In his final State of the Union address, President Obama managed repeatedly to avoid reality. Simply stated, his performance as chief executive has harmed America. He ended his speech with the claim that “the State of our Union is strong.” Many Americans disagree. One clear measure of that disagreement is the powerful showing of a candidate seeking to succeed him who employs the slogan, “Make America Great Again.” Americans who support this candidate, and others as well, believe that our nation’s greatness isn’t strong.

In his speech, the president pointed to the nation’s “broken immigration system.” He has had seven years to fix it but, as he himself admitted, it’s still broken.

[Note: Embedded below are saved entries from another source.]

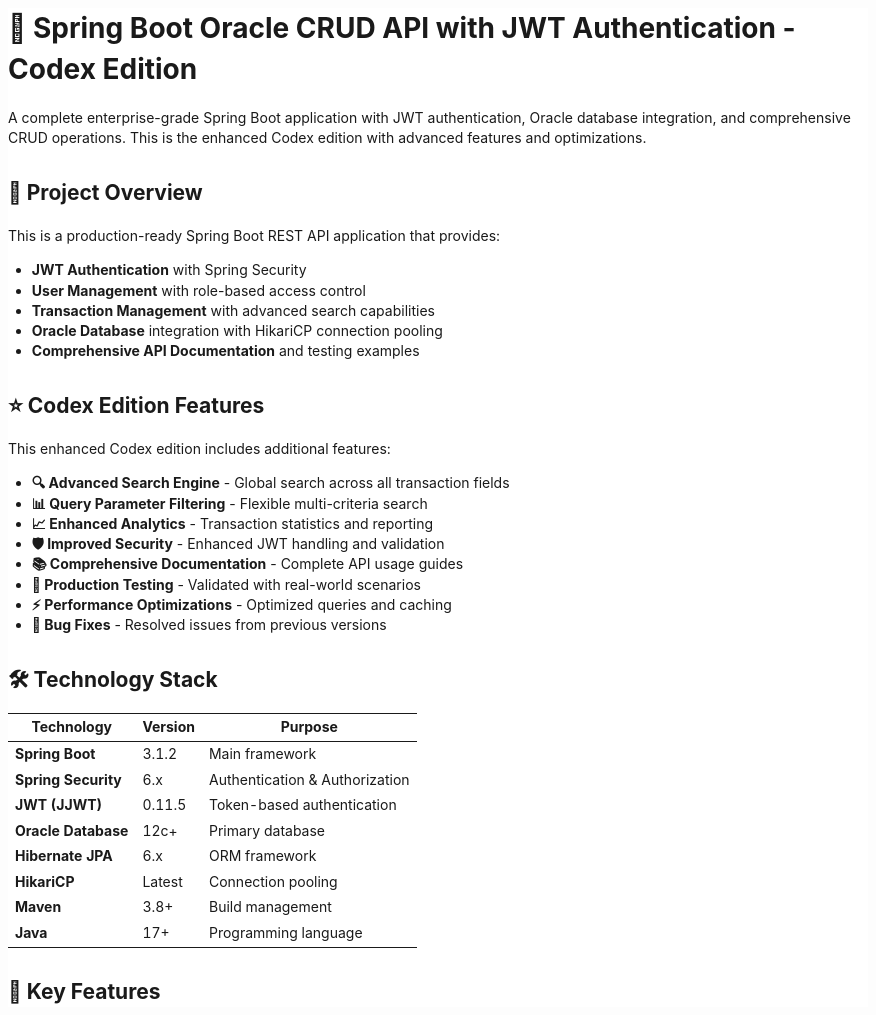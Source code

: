 # 🚀 Spring Boot Oracle CRUD API with JWT Authentication - Codex Edition

A complete enterprise-grade Spring Boot application with JWT authentication, Oracle database integration, and comprehensive CRUD operations. This is the enhanced Codex edition with advanced features and optimizations.

## 🎯 **Project Overview**

This is a production-ready Spring Boot REST API application that provides:

- **JWT Authentication** with Spring Security
- **User Management** with role-based access control
- **Transaction Management** with advanced search capabilities
- **Oracle Database** integration with HikariCP connection pooling
- **Comprehensive API Documentation** and testing examples

## ⭐ **Codex Edition Features**

This enhanced Codex edition includes additional features:

- **🔍 Advanced Search Engine** - Global search across all transaction fields
- **📊 Query Parameter Filtering** - Flexible multi-criteria search
- **📈 Enhanced Analytics** - Transaction statistics and reporting
- **🛡️ Improved Security** - Enhanced JWT handling and validation
- **📚 Comprehensive Documentation** - Complete API usage guides
- **🧪 Production Testing** - Validated with real-world scenarios
- **⚡ Performance Optimizations** - Optimized queries and caching
- **🐛 Bug Fixes** - Resolved issues from previous versions

## 🛠️ **Technology Stack**

| Technology          | Version | Purpose                        |
| ------------------- | ------- | ------------------------------ |
| **Spring Boot**     | 3.1.2   | Main framework                 |
| **Spring Security** | 6.x     | Authentication & Authorization |
| **JWT (JJWT)**      | 0.11.5  | Token-based authentication     |
| **Oracle Database** | 12c+    | Primary database               |
| **Hibernate JPA**   | 6.x     | ORM framework                  |
| **HikariCP**        | Latest  | Connection pooling             |
| **Maven**           | 3.8+    | Build management               |
| **Java**            | 17+     | Programming language           |

## 🔑 **Key Features**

He called again for raising the minimum wage, as if such a task fits within his job description. Sound-thinking economists insist that arbitrarily forcing employers to pay higher wages discourages hiring, especially among the youth.

He took credit for creating “14 million new jobs.” But whatever wealth-creating jobs have opened up aren’t the product or result of any government magic. Real jobs get created despite the taxes, regulations, and bureaucratic control government creates.

He patted himself on the back for cutting the rate of unemployment when the figures regularly given by government don’t count the many would-be workers who have given up looking for a job.

He claimed the “No Child Left Behind” educational program had improved education. Reality shows it to be another failed scheme forced on the schools by the federal government.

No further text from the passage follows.